### TASK OBJECTIVE
Could you reproduce every record below exactly, excluding all pictures?

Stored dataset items
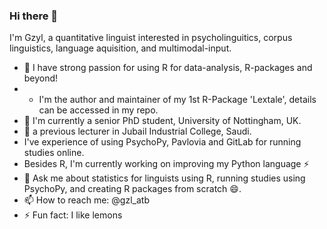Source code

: ### Hi there 👋

I'm Gzyl, a quantitative linguist interested in psycholinguitics, corpus linguistics, language aquisition, and multimodal-input. 
- 🌱 I have strong passion for using R for data-analysis, R-packages and beyond!
- - I'm the author and maintainer of my 1st R-Package 'Lextale', details can be accessed in my repo. 
- 🔭 I'm currently a senior PhD student, University of Nottingham, UK.
- 🔭 a previous lecturer in Jubail Industrial College, Saudi.
- I've experience of using PsychoPy, Pavlovia and GitLab for running studies online.
- Besides R, I'm currently working on improving my Python language ⚡
- 💬 Ask me about statistics for linguists using R, running studies using PsychoPy, and creating R packages from scratch 😄.
- 📫 How to reach me: @gzl_atb
- ⚡ Fun fact: I like lemons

### EXPECTED ANSWER
Source code

: ### Hi there 👋

I'm Gzyl, a quantitative linguist interested in psycholinguitics, corpus linguistics, language aquisition, and multimodal-input. 
- 🌱 I have strong passion for using R for data-analysis, R-packages and beyond!
- - I'm the author and maintainer of my 1st R-Package 'Lextale', details can be accessed in my repo. 
- 🔭 I'm currently a senior PhD student, University of Nottingham, UK.
- 🔭 a previous lecturer in Jubail Industrial College, Saudi.
- I've experience of using PsychoPy, Pavlovia and GitLab for running studies online.
- Besides R, I'm currently working on improving my Python language ⚡
- 💬 Ask me about statistics for linguists using R, running studies using PsychoPy, and creating R packages from scratch 😄.
- 📫 How to reach me: @gzl_atb
- ⚡ Fun fact: I like lemons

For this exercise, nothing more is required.